Era um sonho confessado. O José – nome fictício que aqui atribuo ao senhor na casa dos 50 com quem, um dia destes, partilhei um balcão de café -, falava ao amigo da sua mais recente máquina.
Sempre quis um carro assim – dizia, orgulhoso.
Com o ouvido na conversa alheia, pus-me a pensar. O sentimento de posse de bens materiais é parte da condição humana. E, no caso particular dos carros, pode resumir-se a uma questão de estatuto ou, por outras palavras, à ideia de que o lugar que ocupamos na sociedade é proporcional ao valor daquilo possuímos, que no caso do José ronda umas dezenas de milhares de euros – embora comece a desvalorizar assim que sai do stand.
Não deixa de ser importante lembrar que as cidades estão martirizadas pelos carros particulares, barulhentos e poluentes. As carteiras, idem. Afinal, a compra é apenas o primeiro momento em que abrimos os cordões à bolsa. Seguem-se as despesas em seguros, combustível, reparações, estacionamentos e tudo o que de resto está associado à manutenção de um veículo.
Isto pesa no bolso dos condutores, já para não falar do impacto ambiental e da saturação das vias urbanas, outras consequências do excesso de automóveis em circulação. E agora que há tantas outras alternativas de mobilidade, será que o estatuto justifica o fardo? A resposta é não.
De acordo com um estudo publicado há dois anos, o custo médio mensal de manter um carro a diesel em Portugal é de 1.217 euros, considerando todas as despesas envolvidas. Este valor é o mais alto entre os diferentes tipos de combustíveis considerados.
Ora, pelo mesmo valor, um utilizador de plataforma com serviço TVDE, por exemplo, pode realizar deslocações diárias com uma média de 60-70 km, o que é muito mais do que a maioria das pessoas realmente percorre. Aliás, segundo a newsletter Plano Metropolitano de Mobilidade Urbana Sustentável, publicada este mês, essa distância é de 7,6 km/viagem na Área Metropolitana de Lisboa.

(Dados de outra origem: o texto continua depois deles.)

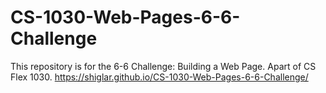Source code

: # CS-1030-Web-Pages-6-6-Challenge
This repository is for the 6-6 Challenge: Building a Web Page. Apart of CS Flex 1030.
https://shiglar.github.io/CS-1030-Web-Pages-6-6-Challenge/
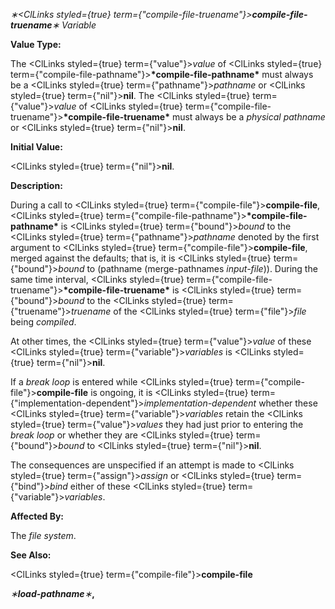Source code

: *∗<ClLinks styled={true} term={"compile-file-truename"}><b>*compile-file-truename*</b></ClLinks>∗ Variable* 



**Value Type:** 



The <ClLinks styled={true} term={"value"}><i>value</i></ClLinks> of <ClLinks styled={true} term={"compile-file-pathname"}><b>\*compile-file-pathname\*</b></ClLinks> must always be a <ClLinks styled={true} term={"pathname"}><i>pathname</i></ClLinks> or <ClLinks styled={true} term={"nil"}><b>nil</b></ClLinks>. The <ClLinks styled={true} term={"value"}><i>value</i></ClLinks> of <ClLinks styled={true} term={"compile-file-truename"}><b>\*compile-file-truename\*</b></ClLinks> must always be a *physical pathname* or <ClLinks styled={true} term={"nil"}><b>nil</b></ClLinks>. 



**Initial Value:** 



<ClLinks styled={true} term={"nil"}><b>nil</b></ClLinks>. 



**Description:** 



During a call to <ClLinks styled={true} term={"compile-file"}><b>compile-file</b></ClLinks>, <ClLinks styled={true} term={"compile-file-pathname"}><b>\*compile-file-pathname\*</b></ClLinks> is <ClLinks styled={true} term={"bound"}><i>bound</i></ClLinks> to the <ClLinks styled={true} term={"pathname"}><i>pathname</i></ClLinks> denoted by the first argument to <ClLinks styled={true} term={"compile-file"}><b>compile-file</b></ClLinks>, merged against the defaults; that is, it is <ClLinks styled={true} term={"bound"}><i>bound</i></ClLinks> to (pathname (merge-pathnames *input-file*)). During the same time interval, <ClLinks styled={true} term={"compile-file-truename"}><b>\*compile-file-truename\*</b></ClLinks> is <ClLinks styled={true} term={"bound"}><i>bound</i></ClLinks> to the <ClLinks styled={true} term={"truename"}><i>truename</i></ClLinks> of the <ClLinks styled={true} term={"file"}><i>file</i></ClLinks> being *compiled*. 



At other times, the <ClLinks styled={true} term={"value"}><i>value</i></ClLinks> of these <ClLinks styled={true} term={"variable"}><i>variables</i></ClLinks> is <ClLinks styled={true} term={"nil"}><b>nil</b></ClLinks>. 



If a *break loop* is entered while <ClLinks styled={true} term={"compile-file"}><b>compile-file</b></ClLinks> is ongoing, it is <ClLinks styled={true} term={"implementation-dependent"}><i>implementation-dependent</i></ClLinks> whether these <ClLinks styled={true} term={"variable"}><i>variables</i></ClLinks> retain the <ClLinks styled={true} term={"value"}><i>values</i></ClLinks> they had just prior to entering the *break loop* or whether they are <ClLinks styled={true} term={"bound"}><i>bound</i></ClLinks> to <ClLinks styled={true} term={"nil"}><b>nil</b></ClLinks>. 



The consequences are unspecified if an attempt is made to <ClLinks styled={true} term={"assign"}><i>assign</i></ClLinks> or <ClLinks styled={true} term={"bind"}><i>bind</i></ClLinks> either of these <ClLinks styled={true} term={"variable"}><i>variables</i></ClLinks>. 



**Affected By:** 



The *file system*. 



**See Also:** 



<ClLinks styled={true} term={"compile-file"}><b>compile-file</b></ClLinks> 







 



 



*∗***load-pathname***∗***,** 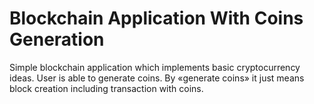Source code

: # Blockchain Application With Coins Generation

Simple blockchain application which implements basic cryptocurrency ideas. User is able to generate coins. By «generate coins» it just means block creation including transaction with coins.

Para aqueles que ainda se preocupam com questões de estatuto, vale lembrar que o verdadeiro prestígio não se mede pelo valor de um automóvel, mas sim pelas escolhas que fazemos em prol do nosso futuro e do futuro das nossas cidades. É preciso fazermo-nos à estrada para que estas sejam construídas para as pessoas, e não para os carros particulares.